• **Material to process**
= Beginning of Section =

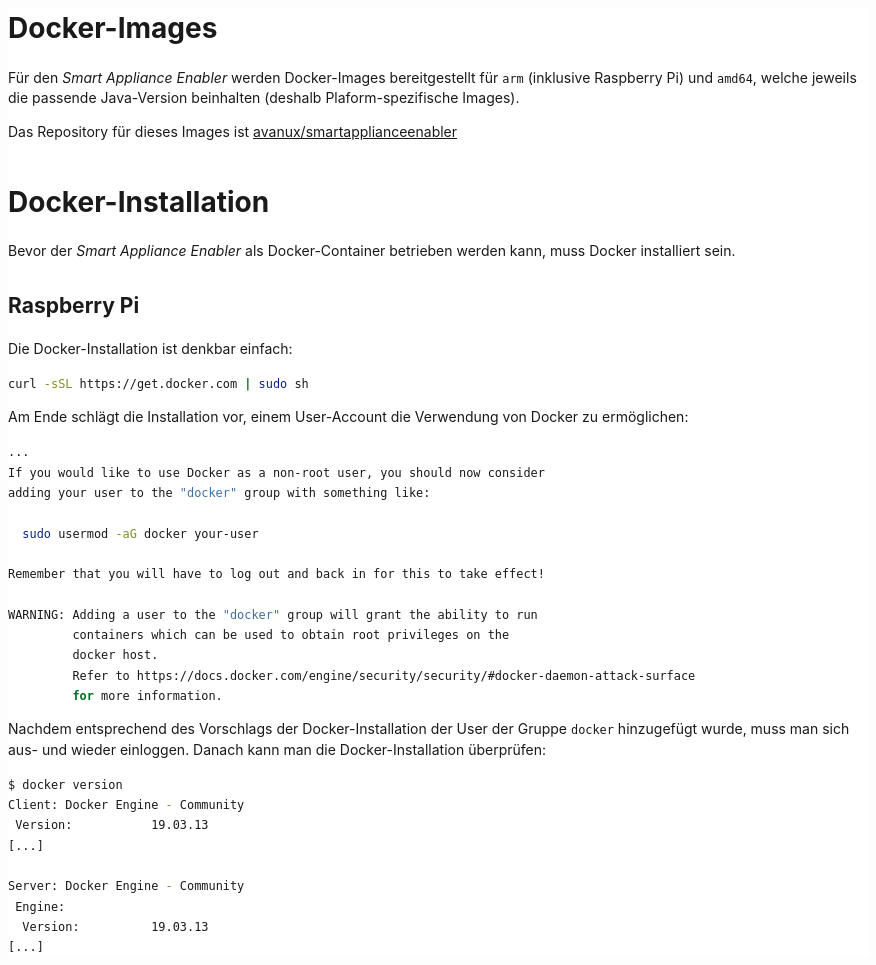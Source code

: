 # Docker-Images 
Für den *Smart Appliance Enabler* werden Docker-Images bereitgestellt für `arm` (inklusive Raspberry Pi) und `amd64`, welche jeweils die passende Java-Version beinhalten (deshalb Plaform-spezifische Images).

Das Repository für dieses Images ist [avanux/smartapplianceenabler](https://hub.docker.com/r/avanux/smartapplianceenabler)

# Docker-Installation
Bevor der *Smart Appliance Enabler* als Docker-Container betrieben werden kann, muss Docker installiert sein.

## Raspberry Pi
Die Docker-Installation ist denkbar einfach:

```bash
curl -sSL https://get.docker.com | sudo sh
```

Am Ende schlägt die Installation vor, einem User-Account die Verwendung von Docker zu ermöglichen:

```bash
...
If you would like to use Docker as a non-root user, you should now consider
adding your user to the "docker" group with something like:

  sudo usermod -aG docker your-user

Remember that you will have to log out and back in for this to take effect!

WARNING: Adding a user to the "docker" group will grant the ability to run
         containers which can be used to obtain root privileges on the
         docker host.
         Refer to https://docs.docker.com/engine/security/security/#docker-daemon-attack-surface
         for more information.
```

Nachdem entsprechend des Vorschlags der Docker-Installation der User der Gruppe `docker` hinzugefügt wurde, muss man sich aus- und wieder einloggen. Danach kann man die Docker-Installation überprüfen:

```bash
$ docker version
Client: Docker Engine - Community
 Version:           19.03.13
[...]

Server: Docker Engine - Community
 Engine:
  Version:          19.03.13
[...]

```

= End of Section =
= Beginning of Section =

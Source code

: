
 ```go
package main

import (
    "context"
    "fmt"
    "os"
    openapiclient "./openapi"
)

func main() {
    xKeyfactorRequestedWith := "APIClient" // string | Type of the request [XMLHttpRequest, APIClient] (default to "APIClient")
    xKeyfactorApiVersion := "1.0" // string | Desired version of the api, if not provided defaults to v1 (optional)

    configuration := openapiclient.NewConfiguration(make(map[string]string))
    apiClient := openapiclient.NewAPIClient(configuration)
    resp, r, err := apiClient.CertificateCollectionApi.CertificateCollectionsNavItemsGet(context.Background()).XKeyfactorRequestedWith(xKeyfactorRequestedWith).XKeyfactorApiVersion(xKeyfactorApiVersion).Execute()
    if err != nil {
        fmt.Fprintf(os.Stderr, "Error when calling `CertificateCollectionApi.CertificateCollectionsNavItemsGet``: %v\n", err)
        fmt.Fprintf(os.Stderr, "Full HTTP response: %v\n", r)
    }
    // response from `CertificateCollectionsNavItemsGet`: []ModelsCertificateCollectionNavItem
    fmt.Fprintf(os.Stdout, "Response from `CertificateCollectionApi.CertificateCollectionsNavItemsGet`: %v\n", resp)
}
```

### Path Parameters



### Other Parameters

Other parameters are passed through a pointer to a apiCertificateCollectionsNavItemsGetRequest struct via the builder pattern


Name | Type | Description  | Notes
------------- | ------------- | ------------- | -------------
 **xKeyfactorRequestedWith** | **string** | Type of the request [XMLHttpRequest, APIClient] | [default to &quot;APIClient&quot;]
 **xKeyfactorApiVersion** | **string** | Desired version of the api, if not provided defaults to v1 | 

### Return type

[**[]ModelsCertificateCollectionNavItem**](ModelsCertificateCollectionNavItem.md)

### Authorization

= End of Section =

• **Aim of the task**
For the listing above, give the number of lines that contain the string "root" and nothing else.

• **Result for this exercise**
2